=== Begin Enclosure ===

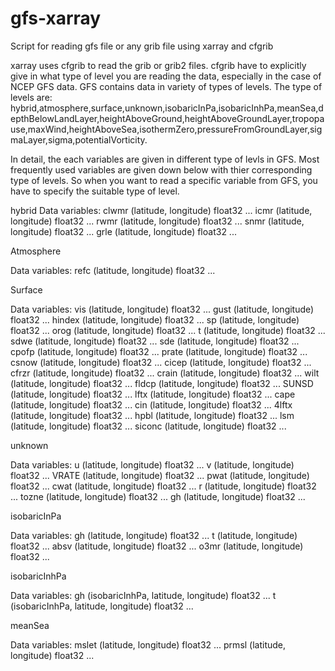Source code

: # gfs-xarray
Script for reading gfs file or any grib file using xarray and cfgrib

xarray uses cfgrib to read the grib or grib2 files. cfgrib have to explicitly give in what type of level you are reading the data, especially in the case of NCEP GFS data. GFS contains data in variety of types of levels.
The type of levels are: 
hybrid,atmosphere,surface,unknown,isobaricInPa,isobaricInhPa,meanSea,depthBelowLandLayer,heightAboveGround,heightAboveGroundLayer,tropopause,maxWind,heightAboveSea,isothermZero,pressureFromGroundLayer,sigmaLayer,sigma,potentialVorticity.

In detail, the each variables are given in different type of levls in GFS. Most frequently used variables are given down below with thier corresponding type of levels. So when you want to read a specific variable from GFS, you have to specify the suitable type of level.

hybrid
Data variables:
    clwmr       (latitude, longitude) float32 ...
    icmr        (latitude, longitude) float32 ...
    rwmr        (latitude, longitude) float32 ...
    snmr        (latitude, longitude) float32 ...
    grle        (latitude, longitude) float32 ...


Atmosphere

Data variables:
    refc        (latitude, longitude) float32 ...


Surface

Data variables:
    vis         (latitude, longitude) float32 ...
    gust        (latitude, longitude) float32 ...
    hindex      (latitude, longitude) float32 ...
    sp          (latitude, longitude) float32 ...
    orog        (latitude, longitude) float32 ...
    t           (latitude, longitude) float32 ...
    sdwe        (latitude, longitude) float32 ...
    sde         (latitude, longitude) float32 ...
    cpofp       (latitude, longitude) float32 ...
    prate       (latitude, longitude) float32 ...
    csnow       (latitude, longitude) float32 ...
    cicep       (latitude, longitude) float32 ...
    cfrzr       (latitude, longitude) float32 ...
    crain       (latitude, longitude) float32 ...
    wilt        (latitude, longitude) float32 ...
    fldcp       (latitude, longitude) float32 ...
    SUNSD       (latitude, longitude) float32 ...
    lftx        (latitude, longitude) float32 ...
    cape        (latitude, longitude) float32 ...
    cin         (latitude, longitude) float32 ...
    4lftx       (latitude, longitude) float32 ...
    hpbl        (latitude, longitude) float32 ...
    lsm         (latitude, longitude) float32 ...
    siconc      (latitude, longitude) float32 ...
    

unknown

Data variables:
    u           (latitude, longitude) float32 ...
    v           (latitude, longitude) float32 ...
    VRATE       (latitude, longitude) float32 ...
    pwat        (latitude, longitude) float32 ...
    cwat        (latitude, longitude) float32 ...
    r           (latitude, longitude) float32 ...
    tozne       (latitude, longitude) float32 ...
    gh          (latitude, longitude) float32 ...


isobaricInPa

Data variables:
    gh            (latitude, longitude) float32 ...
    t             (latitude, longitude) float32 ...
    absv          (latitude, longitude) float32 ...
    o3mr          (latitude, longitude) float32 ...


isobaricInhPa

Data variables:
    gh             (isobaricInhPa, latitude, longitude) float32 ...
    t              (isobaricInhPa, latitude, longitude) float32 ...


meanSea

Data variables:
    mslet       (latitude, longitude) float32 ...
    prmsl       (latitude, longitude) float32 ...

=== End Enclosure ===

## WHAT YOU WILL DO
When copying the listing, print each line exactly but leave out every picture.

## WRITTEN RESPONSE
Source code

: # gfs-xarray
Script for reading gfs file or any grib file using xarray and cfgrib

xarray uses cfgrib to read the grib or grib2 files. cfgrib have to explicitly give in what type of level you are reading the data, especially in the case of NCEP GFS data. GFS contains data in variety of types of levels.
The type of levels are: 
hybrid,atmosphere,surface,unknown,isobaricInPa,isobaricInhPa,meanSea,depthBelowLandLayer,heightAboveGround,heightAboveGroundLayer,tropopause,maxWind,heightAboveSea,isothermZero,pressureFromGroundLayer,sigmaLayer,sigma,potentialVorticity.

In detail, the each variables are given in different type of levls in GFS. Most frequently used variables are given down below with thier corresponding type of levels. So when you want to read a specific variable from GFS, you have to specify the suitable type of level.

hybrid
Data variables:
    clwmr       (latitude, longitude) float32 ...
    icmr        (latitude, longitude) float32 ...
    rwmr        (latitude, longitude) float32 ...
    snmr        (latitude, longitude) float32 ...
    grle        (latitude, longitude) float32 ...


Atmosphere

Data variables:
    refc        (latitude, longitude) float32 ...


Surface

Data variables:
    vis         (latitude, longitude) float32 ...
    gust        (latitude, longitude) float32 ...
    hindex      (latitude, longitude) float32 ...
    sp          (latitude, longitude) float32 ...
    orog        (latitude, longitude) float32 ...
    t           (latitude, longitude) float32 ...
    sdwe        (latitude, longitude) float32 ...
    sde         (latitude, longitude) float32 ...
    cpofp       (latitude, longitude) float32 ...
    prate       (latitude, longitude) float32 ...
    csnow       (latitude, longitude) float32 ...
    cicep       (latitude, longitude) float32 ...
    cfrzr       (latitude, longitude) float32 ...
    crain       (latitude, longitude) float32 ...
    wilt        (latitude, longitude) float32 ...
    fldcp       (latitude, longitude) float32 ...
    SUNSD       (latitude, longitude) float32 ...
    lftx        (latitude, longitude) float32 ...
    cape        (latitude, longitude) float32 ...
    cin         (latitude, longitude) float32 ...
    4lftx       (latitude, longitude) float32 ...
    hpbl        (latitude, longitude) float32 ...
    lsm         (latitude, longitude) float32 ...
    siconc      (latitude, longitude) float32 ...
    

unknown

Data variables:
    u           (latitude, longitude) float32 ...
    v           (latitude, longitude) float32 ...
    VRATE       (latitude, longitude) float32 ...
    pwat        (latitude, longitude) float32 ...
    cwat        (latitude, longitude) float32 ...
    r           (latitude, longitude) float32 ...
    tozne       (latitude, longitude) float32 ...
    gh          (latitude, longitude) float32 ...


isobaricInPa

Data variables:
    gh            (latitude, longitude) float32 ...
    t             (latitude, longitude) float32 ...
    absv          (latitude, longitude) float32 ...
    o3mr          (latitude, longitude) float32 ...


isobaricInhPa

Data variables:
    gh             (isobaricInhPa, latitude, longitude) float32 ...
    t              (isobaricInhPa, latitude, longitude) float32 ...


meanSea

Data variables:
    mslet       (latitude, longitude) float32 ...
    prmsl       (latitude, longitude) float32 ...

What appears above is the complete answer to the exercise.